EXERCISE DIRECTIONS
Exactly the lines from the beginning of the listing below through the line that contains "rich conversion pipeline." should be transcribed, and pictures must stay out.
*** RECORDS FOR THIS TASK ***
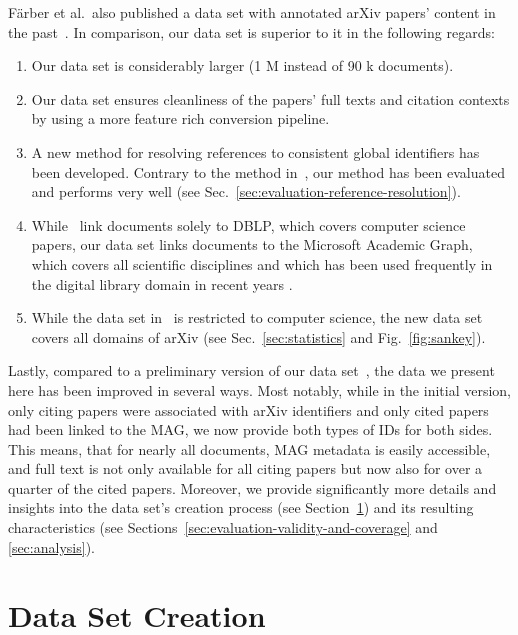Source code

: F{\"{a}}rber et al.\ also published a data set with annotated arXiv papers' content in the past~\cite{Faerber2018LREC}. In comparison, our data set is superior to it in the following regards:
\begin{enumerate}
    \item Our data set is considerably larger (1 M instead of 90 k documents).
    \item Our data set ensures cleanliness of the papers' full texts and citation contexts by using a more feature rich conversion pipeline.
    \item A new method for resolving references to consistent global identifiers has been developed. Contrary to the method in~\cite{Faerber2018LREC}, our method has been evaluated and performs very well (see Sec.~\ref{sec:evaluation-reference-resolution}).
    \item While~\cite{Faerber2018LREC} link documents solely to DBLP, which covers computer science papers, our data set links documents to the Microsoft Academic Graph, which covers all scientific disciplines and which has been used frequently in the digital library domain in recent years \cite{Mohapatra2019}.
    \item While the data set in~\cite{Faerber2018LREC} is restricted to computer science, the new data set covers all domains of arXiv (see Sec.~\ref{sec:statistics} and Fig.~\ref{fig:sankey}).
\end{enumerate}

Lastly, compared to a preliminary version of our data set~\cite{Saier2019}, the data we present here has been improved in several ways. Most notably, while in the initial version, only citing papers were associated with arXiv identifiers and only cited papers had been linked to the MAG, we now provide both types of IDs for both sides. This means, that for nearly all documents, MAG metadata is easily accessible, and full text is not only available for all citing papers but now also for over a quarter of the cited papers. Moreover, we provide significantly more details and insights into the data set's creation process (see Section~\ref{sec:data-set-creation}) and its resulting characteristics (see Sections~\ref{sec:evaluation-validity-and-coverage} and \ref{sec:analysis}).



\section{Data Set Creation}
\label{sec:data-set-creation}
***
TASK OUTPUT
Source code

: F{\"{a}}rber et al.\ also published a data set with annotated arXiv papers' content in the past~\cite{Faerber2018LREC}. In comparison, our data set is superior to it in the following regards:
\begin{enumerate}
    \item Our data set is considerably larger (1 M instead of 90 k documents).
    \item Our data set ensures cleanliness of the papers' full texts and citation contexts by using a more feature rich conversion pipeline.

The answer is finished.